-- Problem requirements --
Check each line of the data, and copy those where "convection" appears.

=== Recorded information ===

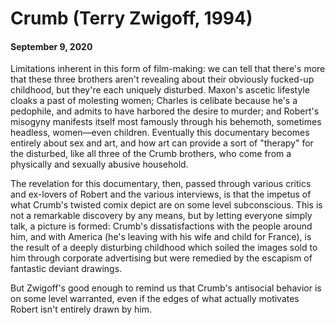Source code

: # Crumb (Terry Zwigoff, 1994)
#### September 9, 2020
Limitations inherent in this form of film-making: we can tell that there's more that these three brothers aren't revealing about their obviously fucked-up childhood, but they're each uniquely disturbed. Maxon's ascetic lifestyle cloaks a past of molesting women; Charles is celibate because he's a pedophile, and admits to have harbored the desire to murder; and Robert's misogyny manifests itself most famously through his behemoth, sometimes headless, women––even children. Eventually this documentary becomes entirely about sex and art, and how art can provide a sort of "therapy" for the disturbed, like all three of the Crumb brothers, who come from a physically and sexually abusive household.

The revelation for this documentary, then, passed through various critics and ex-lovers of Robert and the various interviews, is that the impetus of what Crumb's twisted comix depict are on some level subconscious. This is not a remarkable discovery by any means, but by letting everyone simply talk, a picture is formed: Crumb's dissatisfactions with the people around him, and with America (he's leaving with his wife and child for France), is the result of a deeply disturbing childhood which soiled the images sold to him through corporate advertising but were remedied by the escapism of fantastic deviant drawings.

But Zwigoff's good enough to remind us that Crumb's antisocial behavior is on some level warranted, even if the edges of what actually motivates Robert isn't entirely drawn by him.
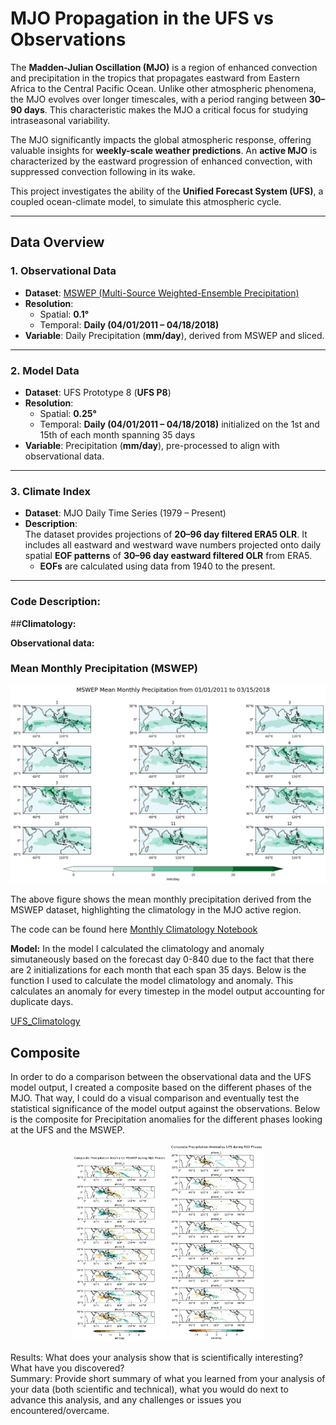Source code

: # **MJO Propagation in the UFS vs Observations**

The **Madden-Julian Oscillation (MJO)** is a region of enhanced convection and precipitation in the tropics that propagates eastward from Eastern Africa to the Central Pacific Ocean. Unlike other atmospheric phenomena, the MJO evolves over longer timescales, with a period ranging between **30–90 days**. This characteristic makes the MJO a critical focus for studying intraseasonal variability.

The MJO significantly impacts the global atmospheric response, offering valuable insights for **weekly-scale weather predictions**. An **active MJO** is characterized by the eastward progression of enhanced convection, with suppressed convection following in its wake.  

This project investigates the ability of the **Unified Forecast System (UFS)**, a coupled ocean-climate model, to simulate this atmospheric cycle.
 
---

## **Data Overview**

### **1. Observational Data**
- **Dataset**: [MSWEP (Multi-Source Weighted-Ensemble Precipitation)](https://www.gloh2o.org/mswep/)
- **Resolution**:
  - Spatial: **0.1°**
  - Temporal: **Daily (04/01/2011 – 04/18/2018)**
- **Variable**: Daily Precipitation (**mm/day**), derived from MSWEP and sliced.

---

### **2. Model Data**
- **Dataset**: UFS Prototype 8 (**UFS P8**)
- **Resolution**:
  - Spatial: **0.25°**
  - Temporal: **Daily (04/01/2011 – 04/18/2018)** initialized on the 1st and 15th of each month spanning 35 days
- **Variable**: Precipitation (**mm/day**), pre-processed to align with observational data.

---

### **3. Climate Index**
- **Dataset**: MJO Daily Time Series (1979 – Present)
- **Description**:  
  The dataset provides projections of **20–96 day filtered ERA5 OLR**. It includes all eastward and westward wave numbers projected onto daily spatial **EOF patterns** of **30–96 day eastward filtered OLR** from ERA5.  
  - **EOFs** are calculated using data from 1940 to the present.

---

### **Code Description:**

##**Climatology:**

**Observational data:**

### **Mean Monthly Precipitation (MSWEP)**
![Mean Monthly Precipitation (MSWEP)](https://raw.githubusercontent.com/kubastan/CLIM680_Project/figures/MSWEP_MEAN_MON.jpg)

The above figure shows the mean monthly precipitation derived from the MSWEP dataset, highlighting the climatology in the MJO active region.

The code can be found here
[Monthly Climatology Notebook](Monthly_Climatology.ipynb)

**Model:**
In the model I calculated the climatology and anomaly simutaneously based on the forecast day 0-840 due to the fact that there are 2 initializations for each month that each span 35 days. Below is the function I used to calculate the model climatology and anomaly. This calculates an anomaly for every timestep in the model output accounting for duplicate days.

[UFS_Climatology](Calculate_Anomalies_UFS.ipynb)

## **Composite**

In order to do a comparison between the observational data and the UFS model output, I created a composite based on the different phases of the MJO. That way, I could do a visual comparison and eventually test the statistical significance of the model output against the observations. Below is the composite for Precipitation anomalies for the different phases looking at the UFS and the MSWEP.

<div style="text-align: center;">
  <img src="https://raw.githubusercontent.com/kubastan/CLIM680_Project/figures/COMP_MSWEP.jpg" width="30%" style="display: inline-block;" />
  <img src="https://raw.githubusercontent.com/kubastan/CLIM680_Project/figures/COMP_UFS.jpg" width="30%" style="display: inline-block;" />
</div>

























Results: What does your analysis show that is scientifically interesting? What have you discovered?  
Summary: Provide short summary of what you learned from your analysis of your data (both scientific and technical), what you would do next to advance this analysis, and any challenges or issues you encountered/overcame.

===

-- Problem solution --
The **Madden-Julian Oscillation (MJO)** is a region of enhanced convection and precipitation in the tropics that propagates eastward from Eastern Africa to the Central Pacific Ocean. Unlike other atmospheric phenomena, the MJO evolves over longer timescales, with a period ranging between **30–90 days**. This characteristic makes the MJO a critical focus for studying intraseasonal variability.
The MJO significantly impacts the global atmospheric response, offering valuable insights for **weekly-scale weather predictions**. An **active MJO** is characterized by the eastward progression of enhanced convection, with suppressed convection following in its wake.  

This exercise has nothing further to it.